### [Dataset entries]

----

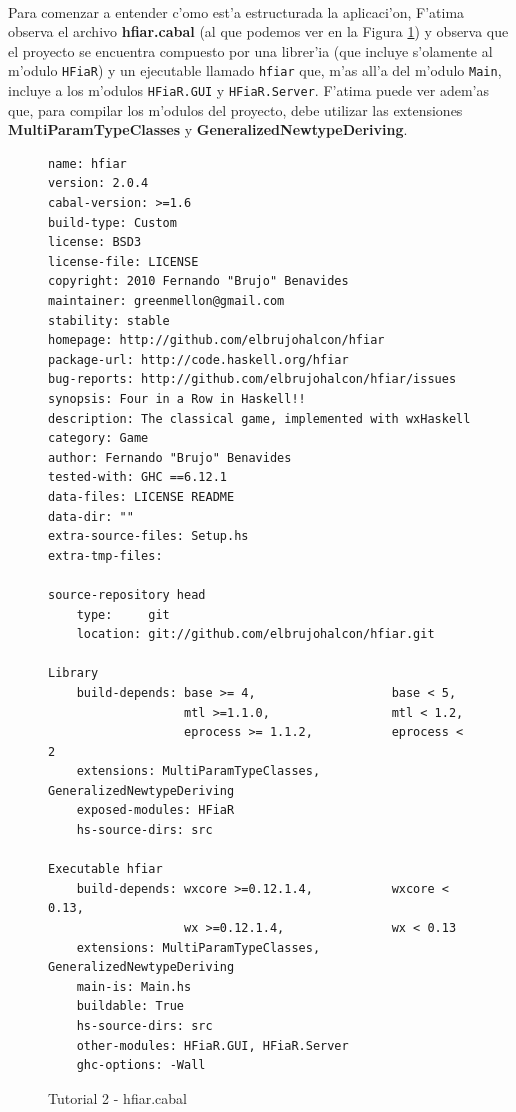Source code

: \documentclass[a4paper]{article}
\begin{document}
\paragraph{}Para comenzar a entender c'omo est'a estructurada la aplicaci'on, F'atima observa el archivo \textbf{hfiar.cabal} (al que podemos ver en la Figura \ref{tut201}) y observa que el proyecto se encuentra compuesto por una librer'ia (que incluye s'olamente al m'odulo \texttt{HFiaR}) y un ejecutable llamado \texttt{hfiar} que, m'as all'a del m'odulo \texttt{Main}, incluye a los m'odulos \texttt{HFiaR.GUI} y \texttt{HFiaR.Server}.  F'atima puede ver adem'as que, para compilar los m'odulos del proyecto, debe utilizar las extensiones \textbf{MultiParamTypeClasses} y \textbf{GeneralizedNewtypeDeriving}.
\begin{figure}[hp]
	\begin{center}
	\hbox{}
		\begin{center}\begin{lstlisting}
name: hfiar
version: 2.0.4
cabal-version: >=1.6
build-type: Custom
license: BSD3
license-file: LICENSE
copyright: 2010 Fernando "Brujo" Benavides
maintainer: greenmellon@gmail.com
stability: stable
homepage: http://github.com/elbrujohalcon/hfiar
package-url: http://code.haskell.org/hfiar
bug-reports: http://github.com/elbrujohalcon/hfiar/issues
synopsis: Four in a Row in Haskell!!
description: The classical game, implemented with wxHaskell
category: Game
author: Fernando "Brujo" Benavides
tested-with: GHC ==6.12.1
data-files: LICENSE README
data-dir: ""
extra-source-files: Setup.hs
extra-tmp-files:

source-repository head
    type:     git
    location: git://github.com/elbrujohalcon/hfiar.git

Library
    build-depends: base >= 4,                   base < 5,
                   mtl >=1.1.0,                 mtl < 1.2,
                   eprocess >= 1.1.2,           eprocess < 2
    extensions: MultiParamTypeClasses, GeneralizedNewtypeDeriving
    exposed-modules: HFiaR
    hs-source-dirs: src

Executable hfiar
    build-depends: wxcore >=0.12.1.4,           wxcore < 0.13,
                   wx >=0.12.1.4,               wx < 0.13
    extensions: MultiParamTypeClasses, GeneralizedNewtypeDeriving
    main-is: Main.hs
    buildable: True
    hs-source-dirs: src
    other-modules: HFiaR.GUI, HFiaR.Server
    ghc-options: -Wall
    			\end{lstlisting}\end{center}
		\caption{Tutorial 2 - hfiar.cabal}
		\label{tut201}
	\end{center}
\end{figure}
\end{document}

----

### [Try it]
Search the data for "modules". Copy every matching line.

### [Written solution]
    exposed-modules: HFiaR
    other-modules: HFiaR.GUI, HFiaR.Server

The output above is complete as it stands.